EXERCISE: The answer is every line of the records that holds the word "false", copied in full.
########
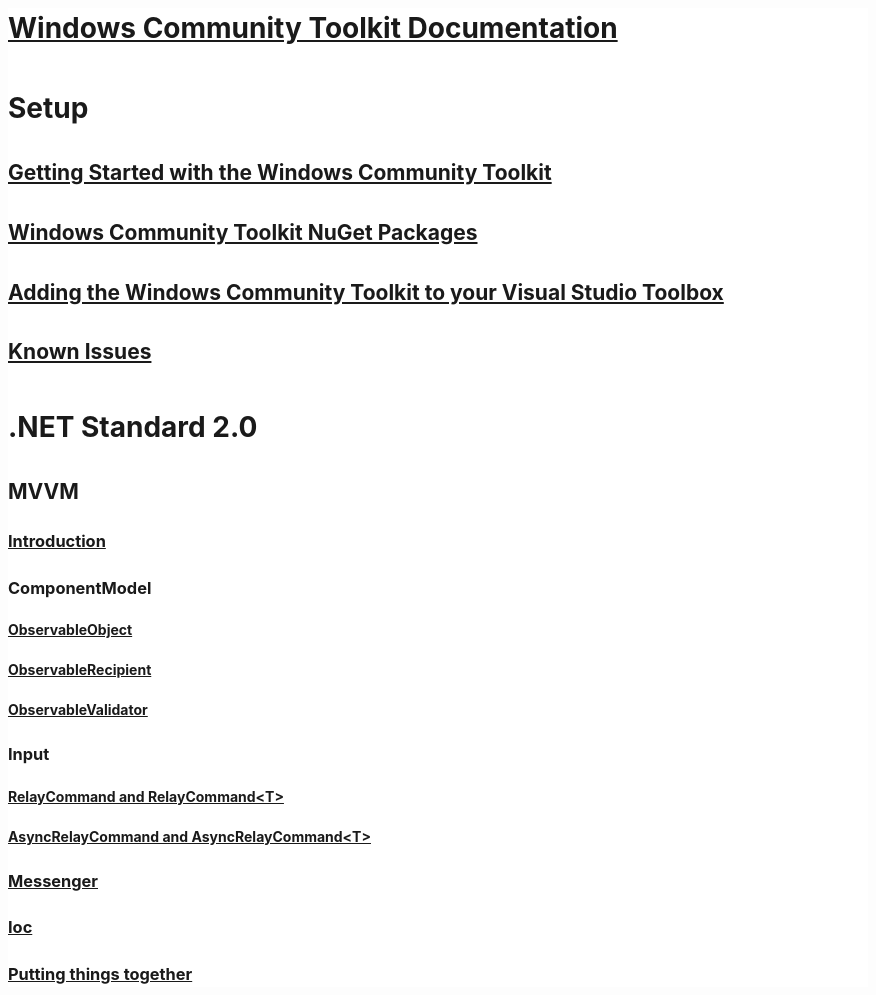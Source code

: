 
# [Windows Community Toolkit Documentation](index.md)

# Setup

## [Getting Started with the Windows Community Toolkit](Getting-Started.md)

## [Windows Community Toolkit NuGet Packages](Nuget-Packages.md)

## [Adding the Windows Community Toolkit to your Visual Studio Toolbox](Toolbox-Support.md)

## [Known Issues](knownissues.md)

# .NET Standard 2.0

## MVVM

### [Introduction](mvvm/Introduction.md)

### ComponentModel

#### [ObservableObject](mvvm/ObservableObject.md)

#### [ObservableRecipient](mvvm/ObservableRecipient.md)

#### [ObservableValidator](mvvm/ObservableValidator.md)

### Input

#### [RelayCommand and RelayCommand\<T>](mvvm/RelayCommand.md)

#### [AsyncRelayCommand and AsyncRelayCommand\<T>](mvvm/AsyncRelayCommand.md)

### [Messenger](mvvm/Messenger.md)

### [Ioc](mvvm/Ioc.md)

### [Putting things together](mvvm/PuttingThingsTogether.md)
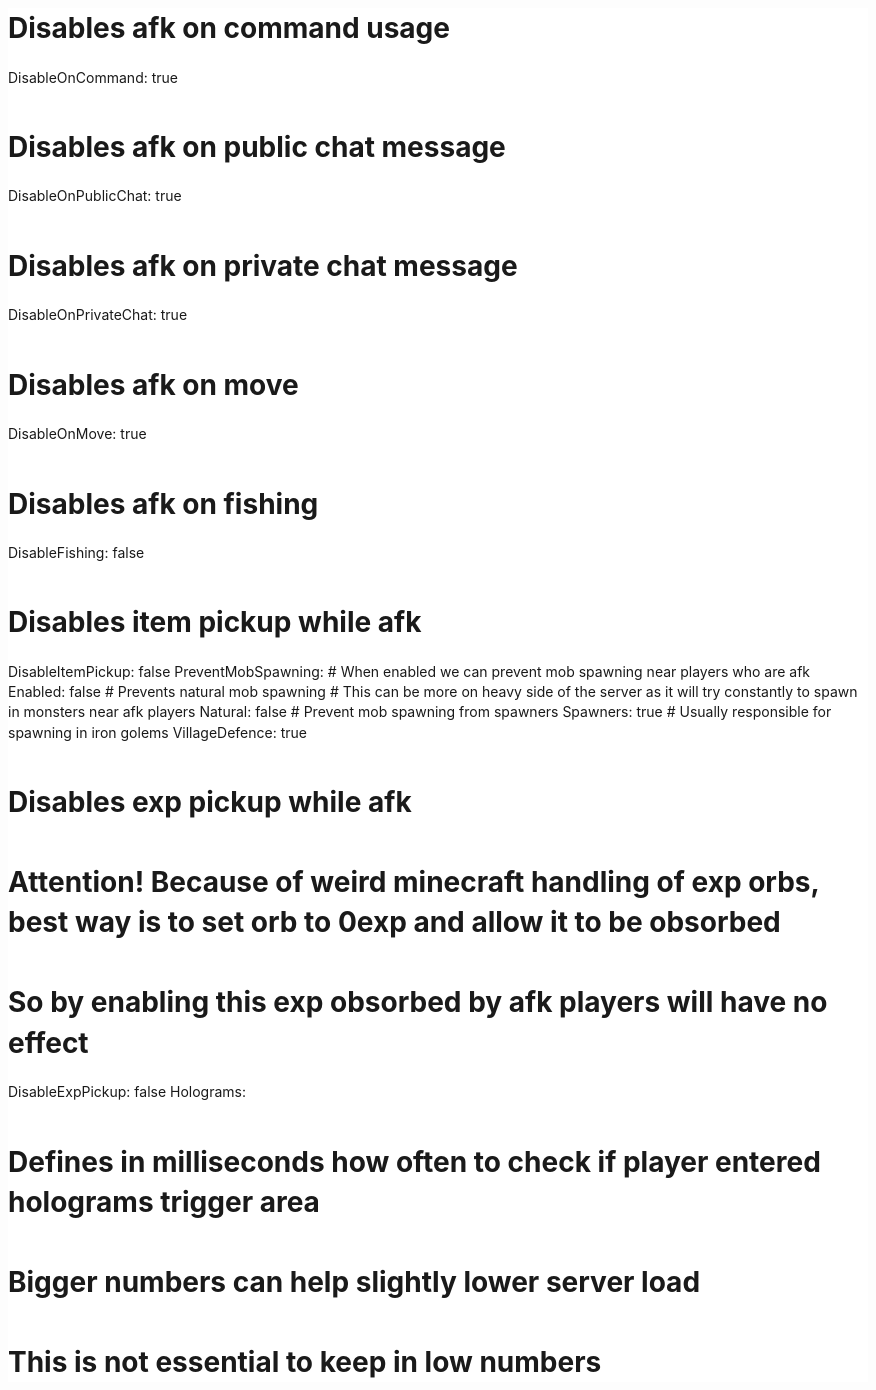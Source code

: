   # Disables afk on command usage
  DisableOnCommand: true
  # Disables afk on public chat message
  DisableOnPublicChat: true
  # Disables afk on private chat message
  DisableOnPrivateChat: true
  # Disables afk on move
  DisableOnMove: true
  # Disables afk on fishing
  DisableFishing: false
  # Disables item pickup while afk
  DisableItemPickup: false
  PreventMobSpawning:
    # When enabled we can prevent mob spawning near players who are afk
    Enabled: false
    # Prevents natural mob spawning
    # This can be more on heavy side of the server as it will try constantly to spawn in monsters near afk players
    Natural: false
    # Prevent mob spawning from spawners
    Spawners: true
    # Usually responsible for spawning in iron golems
    VillageDefence: true
  # Disables exp pickup while afk
  # Attention! Because of weird minecraft handling of exp orbs, best way is to set orb to 0exp and allow it to be obsorbed
  # So by enabling this exp obsorbed by afk players will have no effect
  DisableExpPickup: false
Holograms:
  # Defines in milliseconds how often to check if player entered holograms trigger area
  # Bigger numbers can help slightly lower server load
  # This is not essential to keep in low numbers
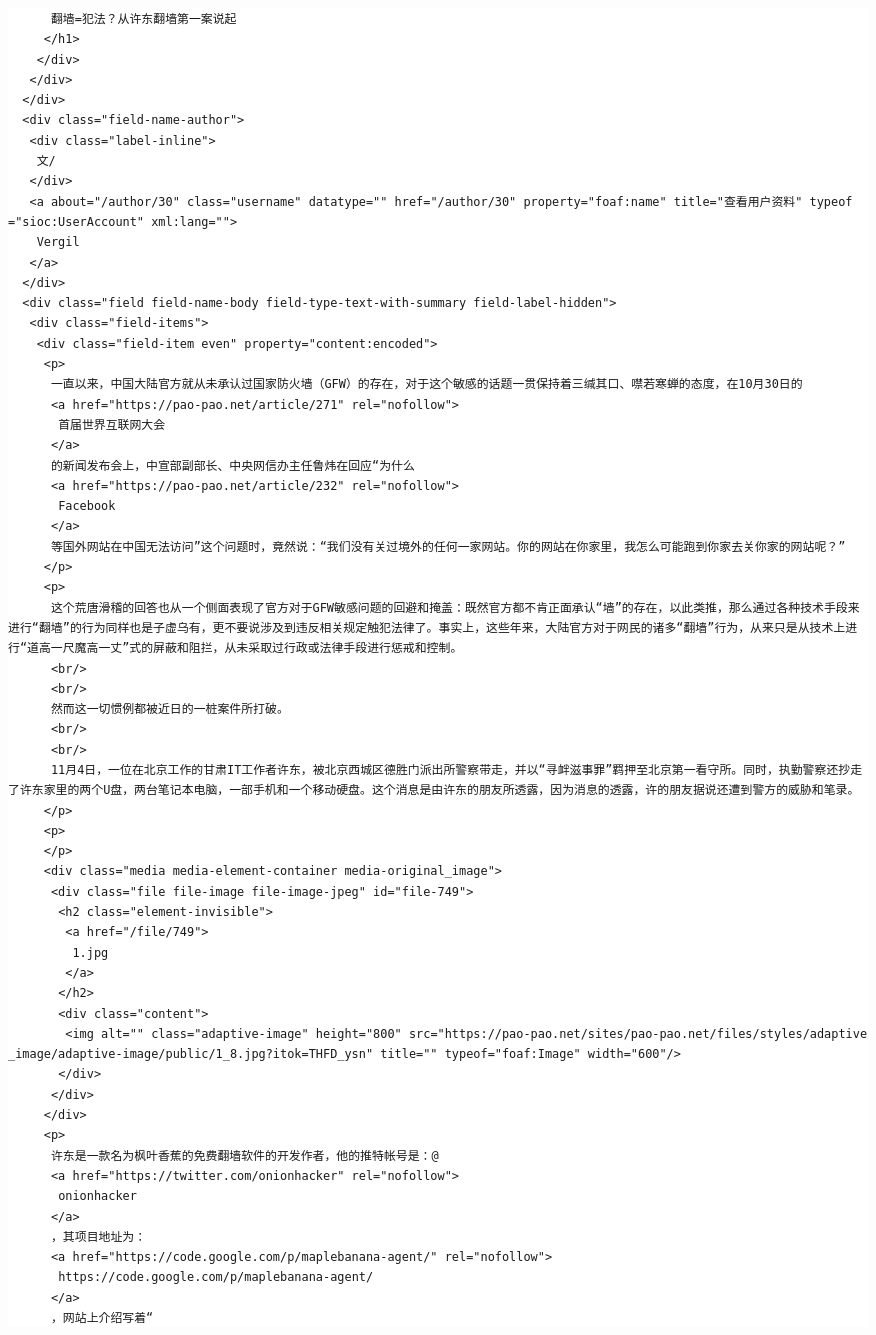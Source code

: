           翻墙=犯法？从许东翻墙第一案说起
         </h1>
        </div>
       </div>
      </div>
      <div class="field-name-author">
       <div class="label-inline">
        文/
       </div>
       <a about="/author/30" class="username" datatype="" href="/author/30" property="foaf:name" title="查看用户资料" typeof="sioc:UserAccount" xml:lang="">
        Vergil
       </a>
      </div>
      <div class="field field-name-body field-type-text-with-summary field-label-hidden">
       <div class="field-items">
        <div class="field-item even" property="content:encoded">
         <p>
          一直以来，中国大陆官方就从未承认过国家防火墙（GFW）的存在，对于这个敏感的话题一贯保持着三缄其口、噤若寒蝉的态度，在10月30日的
          <a href="https://pao-pao.net/article/271" rel="nofollow">
           首届世界互联网大会
          </a>
          的新闻发布会上，中宣部副部长、中央网信办主任鲁炜在回应“为什么
          <a href="https://pao-pao.net/article/232" rel="nofollow">
           Facebook
          </a>
          等国外网站在中国无法访问”这个问题时，竟然说：“我们没有关过境外的任何一家网站。你的网站在你家里，我怎么可能跑到你家去关你家的网站呢？”
         </p>
         <p>
          这个荒唐滑稽的回答也从一个侧面表现了官方对于GFW敏感问题的回避和掩盖：既然官方都不肯正面承认“墙”的存在，以此类推，那么通过各种技术手段来进行“翻墙”的行为同样也是子虚乌有，更不要说涉及到违反相关规定触犯法律了。事实上，这些年来，大陆官方对于网民的诸多“翻墙”行为，从来只是从技术上进行“道高一尺魔高一丈”式的屏蔽和阻拦，从未采取过行政或法律手段进行惩戒和控制。
          <br/>
          <br/>
          然而这一切惯例都被近日的一桩案件所打破。
          <br/>
          <br/>
          11月4日，一位在北京工作的甘肃IT工作者许东，被北京西城区德胜门派出所警察带走，并以“寻衅滋事罪”羁押至北京第一看守所。同时，执勤警察还抄走了许东家里的两个U盘，两台笔记本电脑，一部手机和一个移动硬盘。这个消息是由许东的朋友所透露，因为消息的透露，许的朋友据说还遭到警方的威胁和笔录。
         </p>
         <p>
         </p>
         <div class="media media-element-container media-original_image">
          <div class="file file-image file-image-jpeg" id="file-749">
           <h2 class="element-invisible">
            <a href="/file/749">
             1.jpg
            </a>
           </h2>
           <div class="content">
            <img alt="" class="adaptive-image" height="800" src="https://pao-pao.net/sites/pao-pao.net/files/styles/adaptive_image/adaptive-image/public/1_8.jpg?itok=THFD_ysn" title="" typeof="foaf:Image" width="600"/>
           </div>
          </div>
         </div>
         <p>
          许东是一款名为枫叶香蕉的免费翻墙软件的开发作者，他的推特帐号是：@
          <a href="https://twitter.com/onionhacker" rel="nofollow">
           onionhacker
          </a>
          ，其项目地址为：
          <a href="https://code.google.com/p/maplebanana-agent/" rel="nofollow">
           https://code.google.com/p/maplebanana-agent/
          </a>
          ，网站上介绍写着“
########
ANSWER BOX:
  DisableFishing: false
  DisableItemPickup: false
    Enabled: false
    Natural: false
  DisableExpPickup: false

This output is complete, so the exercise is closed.